EXERCISE BRIEF: Drop every picture, then repeat the records exactly.

Saved entries
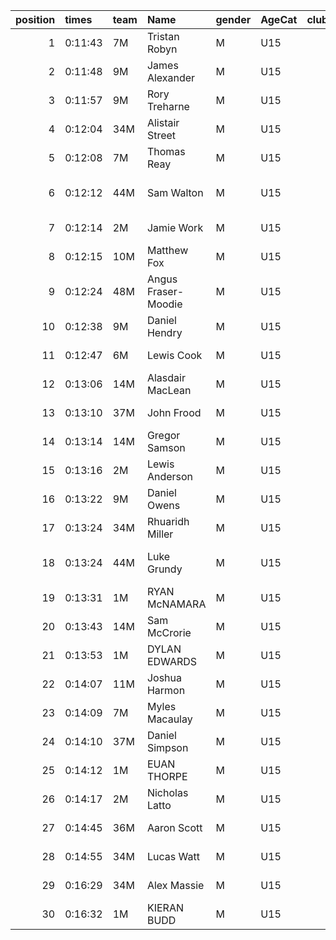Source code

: |   position | times   | team   | Name                | gender   | AgeCat   |   clubnumber | Club name            | Website                                    |   finishPosition |
|-----------:|:--------|:-------|:--------------------|:---------|:---------|-------------:|:---------------------|:-------------------------------------------|-----------------:|
|          1 | 0:11:43 | 7M     | Tristan Robyn       | M        | U15      |            7 | Giffnock North AC    | https://www.giffnocknorth.co.uk/           |                1 |
|          2 | 0:11:48 | 9M     | James Alexander     | M        | U15      |            9 | Garscube Harriers    | https://www.garscubeharriers.org.uk/       |                2 |
|          3 | 0:11:57 | 9M     | Rory Treharne       | M        | U15      |            9 | Garscube Harriers    | https://www.garscubeharriers.org.uk/       |                3 |
|          4 | 0:12:04 | 34M    | Alistair Street     | M        | U15      |           34 | Kilbarchan AAC       | https://kilbarchanaac.org.uk/              |                4 |
|          5 | 0:12:08 | 7M     | Thomas Reay         | M        | U15      |            7 | Giffnock North AC    | https://www.giffnocknorth.co.uk/           |                5 |
|          6 | 0:12:12 | 44M    | Sam Walton          | M        | U15      |           44 | North Ayrshire AAC   | https://naathletics.co.uk/                 |                6 |
|          7 | 0:12:14 | 2M     | Jamie Work          | M        | U15      |            2 | Kilmarnock H&AC      | http://www.kilmarnockharriers.com/         |                7 |
|          8 | 0:12:15 | 10M    | Matthew Fox         | M        | U15      |           10 | Shettleston Harriers | http://shettlestonharriers.org.uk/         |                8 |
|          9 | 0:12:24 | 48M    | Angus Fraser-Moodie | M        | U15      |           48 | Springburn Harriers  | https://www.springburnharriers.co.uk/      |                9 |
|         10 | 0:12:38 | 9M     | Daniel Hendry       | M        | U15      |            9 | Garscube Harriers    | https://www.garscubeharriers.org.uk/       |               10 |
|         11 | 0:12:47 | 6M     | Lewis Cook          | M        | U15      |            6 | Cambuslang Harriers  | https://cambuslangharriers.org/            |               11 |
|         12 | 0:13:06 | 14M    | Alasdair MacLean    | M        | U15      |           14 | Ayr Seaforth AC      | https://www.ayrseaforth.co.uk/             |               12 |
|         13 | 0:13:10 | 37M    | John Frood          | M        | U15      |           37 | Law & District AAC   | http://www.lawaac.co.uk/                   |               13 |
|         14 | 0:13:14 | 14M    | Gregor Samson       | M        | U15      |           14 | Ayr Seaforth AC      | https://www.ayrseaforth.co.uk/             |               14 |
|         15 | 0:13:16 | 2M     | Lewis Anderson      | M        | U15      |            2 | Kilmarnock H&AC      | http://www.kilmarnockharriers.com/         |               15 |
|         16 | 0:13:22 | 9M     | Daniel Owens        | M        | U15      |            9 | Garscube Harriers    | https://www.garscubeharriers.org.uk/       |               16 |
|         17 | 0:13:24 | 34M    | Rhuaridh Miller     | M        | U15      |           34 | Kilbarchan AAC       | https://kilbarchanaac.org.uk/              |               17 |
|         18 | 0:13:24 | 44M    | Luke Grundy         | M        | U15      |           44 | North Ayrshire AAC   | https://naathletics.co.uk/                 |               18 |
|         19 | 0:13:31 | 1M     | RYAN McNAMARA       | M        | U15      |            1 | East Kilbride AC     | http://www.ekac.org.uk/                    |               19 |
|         20 | 0:13:43 | 14M    | Sam McCrorie        | M        | U15      |           14 | Ayr Seaforth AC      | https://www.ayrseaforth.co.uk/             |               22 |
|         21 | 0:13:53 | 1M     | DYLAN EDWARDS       | M        | U15      |            1 | East Kilbride AC     | http://www.ekac.org.uk/                    |               24 |
|         22 | 0:14:07 | 11M    | Joshua Harmon       | M        | U15      |           11 | Airdrie Harriers     | http://airdrieharriers.org/                |               25 |
|         23 | 0:14:09 | 7M     | Myles Macaulay      | M        | U15      |            7 | Giffnock North AC    | https://www.giffnocknorth.co.uk/           |               26 |
|         24 | 0:14:10 | 37M    | Daniel Simpson      | M        | U15      |           37 | Law & District AAC   | http://www.lawaac.co.uk/                   |               27 |
|         25 | 0:14:12 | 1M     | EUAN THORPE         | M        | U15      |            1 | East Kilbride AC     | http://www.ekac.org.uk/                    |               29 |
|         26 | 0:14:17 | 2M     | Nicholas Latto      | M        | U15      |            2 | Kilmarnock H&AC      | http://www.kilmarnockharriers.com/         |               31 |
|         27 | 0:14:45 | 36M    | Aaron Scott         | M        | U15      |           36 | Larkhall YMCA        | https://www.facebook.com/larkhallharriers/ |               33 |
|         28 | 0:14:55 | 34M    | Lucas Watt          | M        | U15      |           34 | Kilbarchan AAC       | https://kilbarchanaac.org.uk/              |               35 |
|         29 | 0:16:29 | 34M    | Alex Massie         | M        | U15      |           34 | Kilbarchan AAC       | https://kilbarchanaac.org.uk/              |               48 |
|         30 | 0:16:32 | 1M     | KIERAN BUDD         | M        | U15      |            1 | East Kilbride AC     | http://www.ekac.org.uk/                    |               50 |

RESPONSE AREA:
Source code

: |   position | times   | team   | Name                | gender   | AgeCat   |   clubnumber | Club name            | Website                                    |   finishPosition |
|-----------:|:--------|:-------|:--------------------|:---------|:---------|-------------:|:---------------------|:-------------------------------------------|-----------------:|
|          1 | 0:11:43 | 7M     | Tristan Robyn       | M        | U15      |            7 | Giffnock North AC    | https://www.giffnocknorth.co.uk/           |                1 |
|          2 | 0:11:48 | 9M     | James Alexander     | M        | U15      |            9 | Garscube Harriers    | https://www.garscubeharriers.org.uk/       |                2 |
|          3 | 0:11:57 | 9M     | Rory Treharne       | M        | U15      |            9 | Garscube Harriers    | https://www.garscubeharriers.org.uk/       |                3 |
|          4 | 0:12:04 | 34M    | Alistair Street     | M        | U15      |           34 | Kilbarchan AAC       | https://kilbarchanaac.org.uk/              |                4 |
|          5 | 0:12:08 | 7M     | Thomas Reay         | M        | U15      |            7 | Giffnock North AC    | https://www.giffnocknorth.co.uk/           |                5 |
|          6 | 0:12:12 | 44M    | Sam Walton          | M        | U15      |           44 | North Ayrshire AAC   | https://naathletics.co.uk/                 |                6 |
|          7 | 0:12:14 | 2M     | Jamie Work          | M        | U15      |            2 | Kilmarnock H&AC      | http://www.kilmarnockharriers.com/         |                7 |
|          8 | 0:12:15 | 10M    | Matthew Fox         | M        | U15      |           10 | Shettleston Harriers | http://shettlestonharriers.org.uk/         |                8 |
|          9 | 0:12:24 | 48M    | Angus Fraser-Moodie | M        | U15      |           48 | Springburn Harriers  | https://www.springburnharriers.co.uk/      |                9 |
|         10 | 0:12:38 | 9M     | Daniel Hendry       | M        | U15      |            9 | Garscube Harriers    | https://www.garscubeharriers.org.uk/       |               10 |
|         11 | 0:12:47 | 6M     | Lewis Cook          | M        | U15      |            6 | Cambuslang Harriers  | https://cambuslangharriers.org/            |               11 |
|         12 | 0:13:06 | 14M    | Alasdair MacLean    | M        | U15      |           14 | Ayr Seaforth AC      | https://www.ayrseaforth.co.uk/             |               12 |
|         13 | 0:13:10 | 37M    | John Frood          | M        | U15      |           37 | Law & District AAC   | http://www.lawaac.co.uk/                   |               13 |
|         14 | 0:13:14 | 14M    | Gregor Samson       | M        | U15      |           14 | Ayr Seaforth AC      | https://www.ayrseaforth.co.uk/             |               14 |
|         15 | 0:13:16 | 2M     | Lewis Anderson      | M        | U15      |            2 | Kilmarnock H&AC      | http://www.kilmarnockharriers.com/         |               15 |
|         16 | 0:13:22 | 9M     | Daniel Owens        | M        | U15      |            9 | Garscube Harriers    | https://www.garscubeharriers.org.uk/       |               16 |
|         17 | 0:13:24 | 34M    | Rhuaridh Miller     | M        | U15      |           34 | Kilbarchan AAC       | https://kilbarchanaac.org.uk/              |               17 |
|         18 | 0:13:24 | 44M    | Luke Grundy         | M        | U15      |           44 | North Ayrshire AAC   | https://naathletics.co.uk/                 |               18 |
|         19 | 0:13:31 | 1M     | RYAN McNAMARA       | M        | U15      |            1 | East Kilbride AC     | http://www.ekac.org.uk/                    |               19 |
|         20 | 0:13:43 | 14M    | Sam McCrorie        | M        | U15      |           14 | Ayr Seaforth AC      | https://www.ayrseaforth.co.uk/             |               22 |
|         21 | 0:13:53 | 1M     | DYLAN EDWARDS       | M        | U15      |            1 | East Kilbride AC     | http://www.ekac.org.uk/                    |               24 |
|         22 | 0:14:07 | 11M    | Joshua Harmon       | M        | U15      |           11 | Airdrie Harriers     | http://airdrieharriers.org/                |               25 |
|         23 | 0:14:09 | 7M     | Myles Macaulay      | M        | U15      |            7 | Giffnock North AC    | https://www.giffnocknorth.co.uk/           |               26 |
|         24 | 0:14:10 | 37M    | Daniel Simpson      | M        | U15      |           37 | Law & District AAC   | http://www.lawaac.co.uk/                   |               27 |
|         25 | 0:14:12 | 1M     | EUAN THORPE         | M        | U15      |            1 | East Kilbride AC     | http://www.ekac.org.uk/                    |               29 |
|         26 | 0:14:17 | 2M     | Nicholas Latto      | M        | U15      |            2 | Kilmarnock H&AC      | http://www.kilmarnockharriers.com/         |               31 |
|         27 | 0:14:45 | 36M    | Aaron Scott         | M        | U15      |           36 | Larkhall YMCA        | https://www.facebook.com/larkhallharriers/ |               33 |
|         28 | 0:14:55 | 34M    | Lucas Watt          | M        | U15      |           34 | Kilbarchan AAC       | https://kilbarchanaac.org.uk/              |               35 |
|         29 | 0:16:29 | 34M    | Alex Massie         | M        | U15      |           34 | Kilbarchan AAC       | https://kilbarchanaac.org.uk/              |               48 |
|         30 | 0:16:32 | 1M     | KIERAN BUDD         | M        | U15      |            1 | East Kilbride AC     | http://www.ekac.org.uk/                    |               50 |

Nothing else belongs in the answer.